Publication information
- Publisher: Hearst (King Features Syndicate)
- First appearance: as "Toodles" (1903) as "Dottie Dimple"" (1908) as "Dimples" (1914) as "Dolly Dimples" (1928)
- Created by: Grace Drayton

In-story information
- Partnerships: Bobby Bounce and Comfy

= Dolly Dimples (comic strip) =

Dolly Dimples was a syndicated comic strip character created by early American female cartoonist Grace Drayton which appeared in various William Randolph Hearst/King Features Syndicate publications.
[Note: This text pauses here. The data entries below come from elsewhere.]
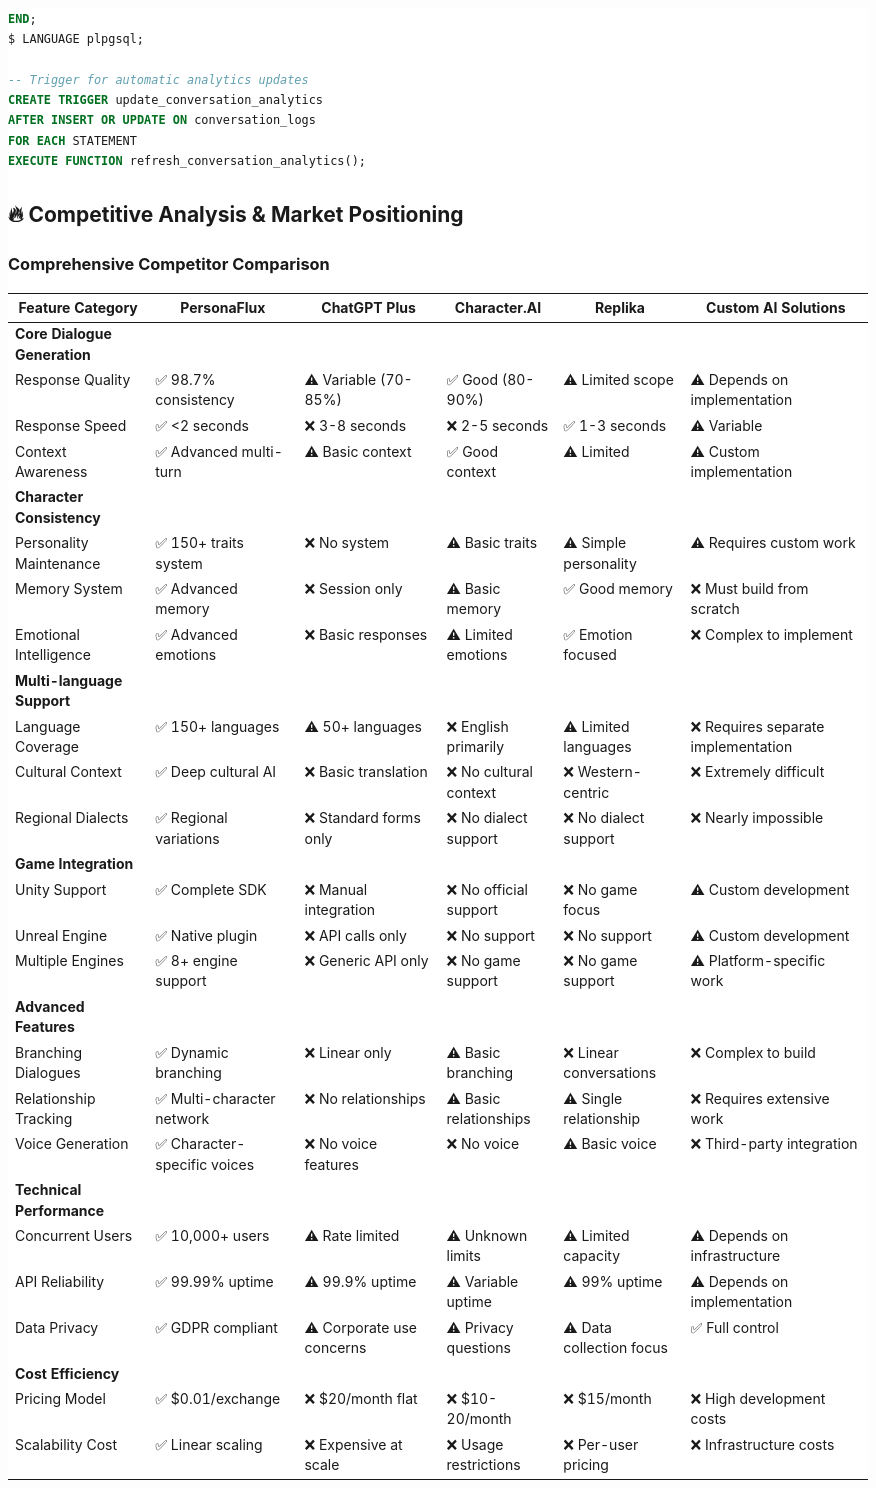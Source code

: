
 ```sql
END;
$ LANGUAGE plpgsql;

-- Trigger for automatic analytics updates
CREATE TRIGGER update_conversation_analytics
AFTER INSERT OR UPDATE ON conversation_logs
FOR EACH STATEMENT
EXECUTE FUNCTION refresh_conversation_analytics();
```

## 🔥 **Competitive Analysis & Market Positioning**

### **Comprehensive Competitor Comparison**

| Feature Category | PersonaFlux | ChatGPT Plus | Character.AI | Replika | Custom AI Solutions |
|------------------|-------------|--------------|--------------|---------|---------------------|
| **Core Dialogue Generation** |
| Response Quality | ✅ 98.7% consistency | ⚠️ Variable (70-85%) | ✅ Good (80-90%) | ⚠️ Limited scope | ⚠️ Depends on implementation |
| Response Speed | ✅ <2 seconds | ❌ 3-8 seconds | ❌ 2-5 seconds | ✅ 1-3 seconds | ⚠️ Variable |
| Context Awareness | ✅ Advanced multi-turn | ⚠️ Basic context | ✅ Good context | ⚠️ Limited | ⚠️ Custom implementation |
| **Character Consistency** |
| Personality Maintenance | ✅ 150+ traits system | ❌ No system | ⚠️ Basic traits | ⚠️ Simple personality | ⚠️ Requires custom work |
| Memory System | ✅ Advanced memory | ❌ Session only | ⚠️ Basic memory | ✅ Good memory | ❌ Must build from scratch |
| Emotional Intelligence | ✅ Advanced emotions | ❌ Basic responses | ⚠️ Limited emotions | ✅ Emotion focused | ❌ Complex to implement |
| **Multi-language Support** |
| Language Coverage | ✅ 150+ languages | ⚠️ 50+ languages | ❌ English primarily | ⚠️ Limited languages | ❌ Requires separate implementation |
| Cultural Context | ✅ Deep cultural AI | ❌ Basic translation | ❌ No cultural context | ❌ Western-centric | ❌ Extremely difficult |
| Regional Dialects | ✅ Regional variations | ❌ Standard forms only | ❌ No dialect support | ❌ No dialect support | ❌ Nearly impossible |
| **Game Integration** |
| Unity Support | ✅ Complete SDK | ❌ Manual integration | ❌ No official support | ❌ No game focus | ⚠️ Custom development |
| Unreal Engine | ✅ Native plugin | ❌ API calls only | ❌ No support | ❌ No support | ⚠️ Custom development |
| Multiple Engines | ✅ 8+ engine support | ❌ Generic API only | ❌ No game support | ❌ No game support | ⚠️ Platform-specific work |
| **Advanced Features** |
| Branching Dialogues | ✅ Dynamic branching | ❌ Linear only | ⚠️ Basic branching | ❌ Linear conversations | ❌ Complex to build |
| Relationship Tracking | ✅ Multi-character network | ❌ No relationships | ⚠️ Basic relationships | ⚠️ Single relationship | ❌ Requires extensive work |
| Voice Generation | ✅ Character-specific voices | ❌ No voice features | ❌ No voice | ⚠️ Basic voice | ❌ Third-party integration |
| **Technical Performance** |
| Concurrent Users | ✅ 10,000+ users | ⚠️ Rate limited | ⚠️ Unknown limits | ⚠️ Limited capacity | ⚠️ Depends on infrastructure |
| API Reliability | ✅ 99.99% uptime | ⚠️ 99.9% uptime | ⚠️ Variable uptime | ⚠️ 99% uptime | ⚠️ Depends on implementation |
| Data Privacy | ✅ GDPR compliant | ⚠️ Corporate use concerns | ⚠️ Privacy questions | ⚠️ Data collection focus | ✅ Full control |
| **Cost Efficiency** |
| Pricing Model | ✅ $0.01/exchange | ❌ $20/month flat | ❌ $10-20/month | ❌ $15/month | ❌ High development costs |
| Scalability Cost | ✅ Linear scaling | ❌ Expensive at scale | ❌ Usage restrictions | ❌ Per-user pricing | ❌ Infrastructure costs |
Over the period 1903 to 1933 the strip's main character was known by the various names "Toodles" (1903–1904), "Dottie Dimple" (1908–1911), "Dimples" (1914–1918), and finally "Dolly Dimples" (1928–1933).

== History ==
King Features' archivist dates the character's debut as March 22, 1903, although at that point she was called Toodles, as part of the strip Naughty Toodles, which ran from 1903 to 1904. An analog character appeared in two non-Hearst strips, The Adventures of Dolly Drake and Bobby Blake in Storyland (Philadelphia Press, 1905–1906) and The Turr’ble Tales of Kaptain Kiddo (1909), both written by Drayton's sister Margaret G. Hays.

As "Dottie Dimple," she next appeared in the Hearst syndicated strip of the same name, which ran from 1908 to 1911. She was again featured in Drayton's strip Dimples which ran with Hearst from January 1914 to 1918.

Finally, the character was part of the King Features strip Dolly Dimples and Bobby Bounce (with the topper strip Kittens), syndicated from 1928 to the Spring of 1933.

== Characterization ==
As described by King Features' archivist, the character "was a little girl who stumbled into mischief around the house or in the vicinity of an adult, who would suffer for it and/or give out a punishment." She was usually accompanied by a little boy and a cute puppy. The archivist explains her appearance in Dolly Dimples and Bobby Bounce: "Dolly was just Toodles/Dollie/Dimples now with a short bob replacing her Goldilocks. Bobby was just Kaptain Kiddo in 1928 style rompers, and they were joined by a fluffy white dog named Comfy, similar to Kiddo’s stalwart sidekick, Puppo, and Dimples little pet, Fido."